__Instructions to follow__: Below are the entries. Transcribe exactly the lines from the one with "training examples---will be" through the one with "than the size", ends included, and leave out all others.

__Study material__:
----------------
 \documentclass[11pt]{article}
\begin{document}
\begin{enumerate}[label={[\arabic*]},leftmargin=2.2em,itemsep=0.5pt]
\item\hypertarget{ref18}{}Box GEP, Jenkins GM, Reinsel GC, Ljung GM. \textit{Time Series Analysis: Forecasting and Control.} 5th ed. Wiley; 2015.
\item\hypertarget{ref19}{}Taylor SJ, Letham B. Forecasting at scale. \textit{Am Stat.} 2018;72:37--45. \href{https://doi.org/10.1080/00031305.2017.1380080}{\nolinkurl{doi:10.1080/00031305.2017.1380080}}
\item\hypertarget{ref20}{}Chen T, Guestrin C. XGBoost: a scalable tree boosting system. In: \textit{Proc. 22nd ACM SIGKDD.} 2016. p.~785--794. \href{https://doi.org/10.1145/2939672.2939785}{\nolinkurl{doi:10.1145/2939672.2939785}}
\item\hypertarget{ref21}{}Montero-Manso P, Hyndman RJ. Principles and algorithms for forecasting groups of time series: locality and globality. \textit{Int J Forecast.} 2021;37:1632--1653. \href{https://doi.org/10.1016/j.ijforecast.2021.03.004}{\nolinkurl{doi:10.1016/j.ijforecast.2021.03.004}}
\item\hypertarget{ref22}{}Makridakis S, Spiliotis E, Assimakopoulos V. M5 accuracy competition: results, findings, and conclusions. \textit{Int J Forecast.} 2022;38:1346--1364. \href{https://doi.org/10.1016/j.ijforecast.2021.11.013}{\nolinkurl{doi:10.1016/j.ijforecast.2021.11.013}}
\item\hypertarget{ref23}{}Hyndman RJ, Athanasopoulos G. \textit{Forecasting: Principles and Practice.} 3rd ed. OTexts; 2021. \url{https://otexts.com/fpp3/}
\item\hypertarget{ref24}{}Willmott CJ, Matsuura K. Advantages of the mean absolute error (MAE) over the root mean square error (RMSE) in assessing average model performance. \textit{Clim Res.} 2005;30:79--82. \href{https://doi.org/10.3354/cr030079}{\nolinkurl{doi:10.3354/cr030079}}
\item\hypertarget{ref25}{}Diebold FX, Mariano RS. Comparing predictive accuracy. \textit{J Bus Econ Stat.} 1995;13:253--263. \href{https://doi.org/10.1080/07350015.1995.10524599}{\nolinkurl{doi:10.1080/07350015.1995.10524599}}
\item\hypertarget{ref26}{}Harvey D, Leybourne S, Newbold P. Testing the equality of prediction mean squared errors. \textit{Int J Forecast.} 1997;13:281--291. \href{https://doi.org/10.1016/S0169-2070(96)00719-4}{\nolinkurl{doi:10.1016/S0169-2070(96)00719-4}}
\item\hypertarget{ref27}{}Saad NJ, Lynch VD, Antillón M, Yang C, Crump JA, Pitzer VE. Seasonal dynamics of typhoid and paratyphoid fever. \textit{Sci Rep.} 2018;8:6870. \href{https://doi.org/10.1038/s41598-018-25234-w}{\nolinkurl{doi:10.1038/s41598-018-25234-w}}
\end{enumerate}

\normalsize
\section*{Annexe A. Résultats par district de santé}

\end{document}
----------------
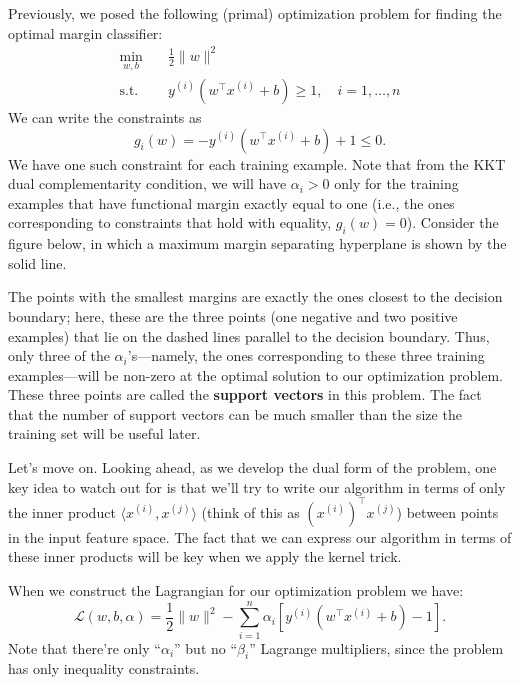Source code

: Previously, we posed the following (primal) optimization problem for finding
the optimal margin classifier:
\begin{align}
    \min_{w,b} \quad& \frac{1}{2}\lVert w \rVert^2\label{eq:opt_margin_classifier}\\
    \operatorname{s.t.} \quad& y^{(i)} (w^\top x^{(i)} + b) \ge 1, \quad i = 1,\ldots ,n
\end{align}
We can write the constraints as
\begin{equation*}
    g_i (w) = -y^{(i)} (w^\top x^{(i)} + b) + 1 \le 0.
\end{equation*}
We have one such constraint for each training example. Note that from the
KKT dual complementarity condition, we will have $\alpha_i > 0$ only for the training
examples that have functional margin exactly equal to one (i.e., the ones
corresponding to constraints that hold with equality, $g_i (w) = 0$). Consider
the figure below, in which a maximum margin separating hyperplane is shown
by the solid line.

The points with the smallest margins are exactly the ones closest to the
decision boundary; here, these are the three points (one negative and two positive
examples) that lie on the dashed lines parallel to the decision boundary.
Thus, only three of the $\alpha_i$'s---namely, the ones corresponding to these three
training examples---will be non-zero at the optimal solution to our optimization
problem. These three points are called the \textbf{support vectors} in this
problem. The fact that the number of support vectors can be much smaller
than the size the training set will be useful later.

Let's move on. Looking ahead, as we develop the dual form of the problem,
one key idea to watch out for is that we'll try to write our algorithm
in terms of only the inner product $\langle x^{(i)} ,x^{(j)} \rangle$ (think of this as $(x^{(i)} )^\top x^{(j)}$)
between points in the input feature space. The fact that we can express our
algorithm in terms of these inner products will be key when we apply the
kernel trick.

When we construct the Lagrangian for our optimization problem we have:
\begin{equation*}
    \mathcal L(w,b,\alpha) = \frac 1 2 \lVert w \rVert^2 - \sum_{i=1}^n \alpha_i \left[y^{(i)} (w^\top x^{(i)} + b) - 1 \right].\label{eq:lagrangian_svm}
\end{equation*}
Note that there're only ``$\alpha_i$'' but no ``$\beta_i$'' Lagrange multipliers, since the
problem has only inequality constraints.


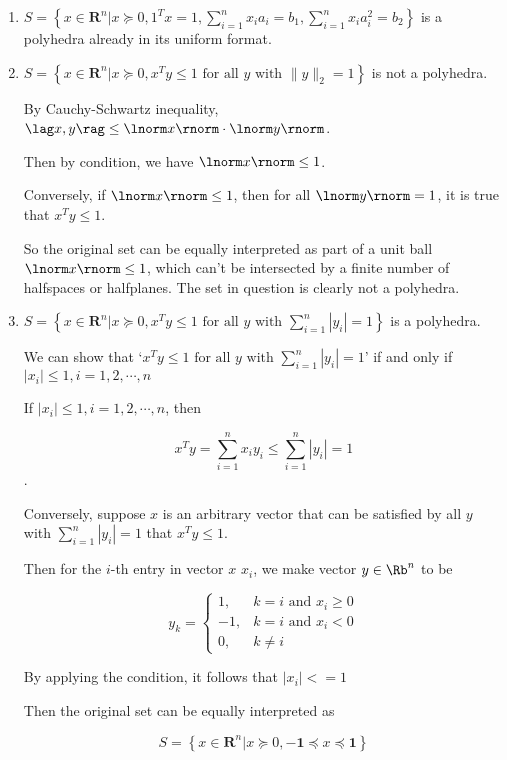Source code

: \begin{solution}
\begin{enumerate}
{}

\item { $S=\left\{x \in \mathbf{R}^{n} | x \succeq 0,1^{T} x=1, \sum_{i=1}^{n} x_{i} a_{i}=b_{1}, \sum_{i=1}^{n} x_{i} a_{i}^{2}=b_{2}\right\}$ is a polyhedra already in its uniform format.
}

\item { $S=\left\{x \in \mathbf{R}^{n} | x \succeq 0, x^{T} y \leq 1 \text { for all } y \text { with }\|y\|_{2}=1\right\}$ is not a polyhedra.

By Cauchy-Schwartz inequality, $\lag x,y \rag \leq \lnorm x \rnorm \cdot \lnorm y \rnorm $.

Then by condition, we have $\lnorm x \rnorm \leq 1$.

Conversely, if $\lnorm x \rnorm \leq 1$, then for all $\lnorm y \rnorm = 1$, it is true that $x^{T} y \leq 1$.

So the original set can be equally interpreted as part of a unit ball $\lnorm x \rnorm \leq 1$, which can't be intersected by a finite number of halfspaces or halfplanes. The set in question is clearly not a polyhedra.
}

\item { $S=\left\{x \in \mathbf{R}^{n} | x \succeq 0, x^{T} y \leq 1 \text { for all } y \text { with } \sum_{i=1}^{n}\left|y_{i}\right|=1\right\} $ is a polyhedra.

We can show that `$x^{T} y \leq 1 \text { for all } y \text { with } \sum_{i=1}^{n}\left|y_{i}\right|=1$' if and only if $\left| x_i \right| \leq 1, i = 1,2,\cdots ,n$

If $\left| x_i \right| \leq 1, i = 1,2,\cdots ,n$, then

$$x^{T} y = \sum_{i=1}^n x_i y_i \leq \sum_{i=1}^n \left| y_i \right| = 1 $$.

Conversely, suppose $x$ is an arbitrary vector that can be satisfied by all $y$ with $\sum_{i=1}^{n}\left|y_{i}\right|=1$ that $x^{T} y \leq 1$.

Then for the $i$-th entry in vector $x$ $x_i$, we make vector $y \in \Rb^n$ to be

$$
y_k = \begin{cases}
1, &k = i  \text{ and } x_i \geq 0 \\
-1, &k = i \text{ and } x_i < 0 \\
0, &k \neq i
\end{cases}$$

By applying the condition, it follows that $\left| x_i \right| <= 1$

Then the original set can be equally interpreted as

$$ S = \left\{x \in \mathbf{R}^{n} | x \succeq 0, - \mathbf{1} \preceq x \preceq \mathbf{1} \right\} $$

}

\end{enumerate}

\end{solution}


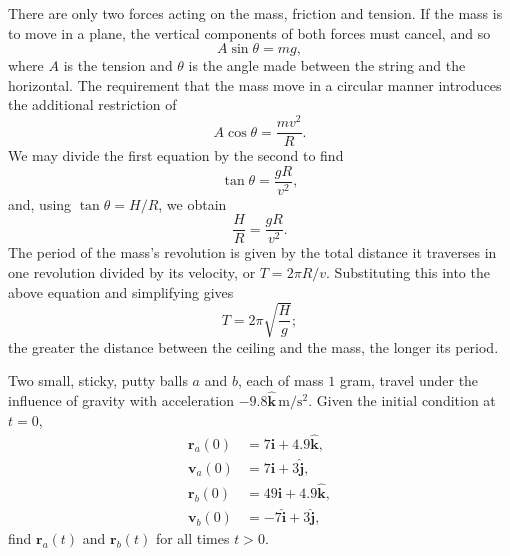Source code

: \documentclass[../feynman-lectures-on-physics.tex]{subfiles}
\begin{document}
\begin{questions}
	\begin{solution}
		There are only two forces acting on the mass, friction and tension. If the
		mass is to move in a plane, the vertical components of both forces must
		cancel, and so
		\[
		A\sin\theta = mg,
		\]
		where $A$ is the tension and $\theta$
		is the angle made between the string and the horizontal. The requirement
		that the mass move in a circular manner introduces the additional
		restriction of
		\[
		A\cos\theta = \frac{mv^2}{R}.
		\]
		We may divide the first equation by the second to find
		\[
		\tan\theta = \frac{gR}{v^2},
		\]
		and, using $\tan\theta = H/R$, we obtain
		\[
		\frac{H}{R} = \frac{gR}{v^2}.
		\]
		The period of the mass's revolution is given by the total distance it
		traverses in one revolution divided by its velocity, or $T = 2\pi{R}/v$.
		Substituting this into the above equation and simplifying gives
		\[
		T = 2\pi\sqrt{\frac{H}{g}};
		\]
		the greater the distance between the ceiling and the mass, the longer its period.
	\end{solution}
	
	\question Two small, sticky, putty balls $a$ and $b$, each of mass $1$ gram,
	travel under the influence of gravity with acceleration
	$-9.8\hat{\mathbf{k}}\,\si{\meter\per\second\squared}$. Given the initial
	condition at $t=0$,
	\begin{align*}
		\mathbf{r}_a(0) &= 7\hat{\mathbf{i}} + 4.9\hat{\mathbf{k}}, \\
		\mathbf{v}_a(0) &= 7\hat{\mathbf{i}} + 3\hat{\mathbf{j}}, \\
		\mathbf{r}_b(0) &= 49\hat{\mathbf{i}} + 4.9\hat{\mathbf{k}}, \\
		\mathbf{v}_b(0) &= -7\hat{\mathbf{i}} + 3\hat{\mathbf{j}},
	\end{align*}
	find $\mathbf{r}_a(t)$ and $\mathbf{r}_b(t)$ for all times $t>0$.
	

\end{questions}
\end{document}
----------------
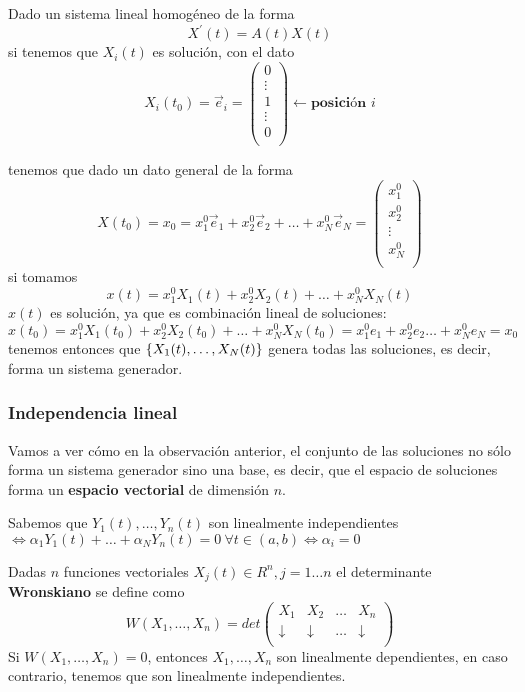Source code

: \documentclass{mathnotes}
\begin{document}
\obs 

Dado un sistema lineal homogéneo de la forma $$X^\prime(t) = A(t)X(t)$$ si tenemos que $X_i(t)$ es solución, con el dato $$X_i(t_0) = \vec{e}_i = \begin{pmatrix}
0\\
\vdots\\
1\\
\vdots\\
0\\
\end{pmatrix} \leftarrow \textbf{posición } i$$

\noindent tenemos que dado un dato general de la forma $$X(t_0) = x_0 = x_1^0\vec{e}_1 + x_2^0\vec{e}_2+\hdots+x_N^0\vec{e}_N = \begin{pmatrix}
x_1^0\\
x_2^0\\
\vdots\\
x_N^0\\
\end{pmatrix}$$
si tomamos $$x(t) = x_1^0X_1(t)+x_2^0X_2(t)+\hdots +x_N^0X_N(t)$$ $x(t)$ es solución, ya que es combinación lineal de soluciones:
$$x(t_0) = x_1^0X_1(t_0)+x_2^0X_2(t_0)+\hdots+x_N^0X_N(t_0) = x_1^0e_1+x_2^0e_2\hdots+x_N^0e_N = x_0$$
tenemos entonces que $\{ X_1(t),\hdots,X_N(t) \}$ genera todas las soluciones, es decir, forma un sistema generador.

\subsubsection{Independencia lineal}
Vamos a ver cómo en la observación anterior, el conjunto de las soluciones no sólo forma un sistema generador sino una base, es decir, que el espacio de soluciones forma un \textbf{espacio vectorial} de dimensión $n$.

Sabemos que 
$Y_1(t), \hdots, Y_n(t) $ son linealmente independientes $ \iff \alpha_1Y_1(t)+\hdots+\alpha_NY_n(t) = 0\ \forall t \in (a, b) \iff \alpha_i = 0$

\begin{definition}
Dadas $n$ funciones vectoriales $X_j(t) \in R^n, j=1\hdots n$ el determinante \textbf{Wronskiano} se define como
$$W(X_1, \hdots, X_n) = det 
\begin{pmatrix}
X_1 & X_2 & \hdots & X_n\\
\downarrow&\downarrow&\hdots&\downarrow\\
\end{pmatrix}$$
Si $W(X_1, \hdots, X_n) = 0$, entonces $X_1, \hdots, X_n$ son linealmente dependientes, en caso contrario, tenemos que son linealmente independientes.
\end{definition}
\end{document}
----------------
__Reply__:
training examples---will be non-zero at the optimal solution to our optimization
problem. These three points are called the \textbf{support vectors} in this
problem. The fact that the number of support vectors can be much smaller
than the size the training set will be useful later.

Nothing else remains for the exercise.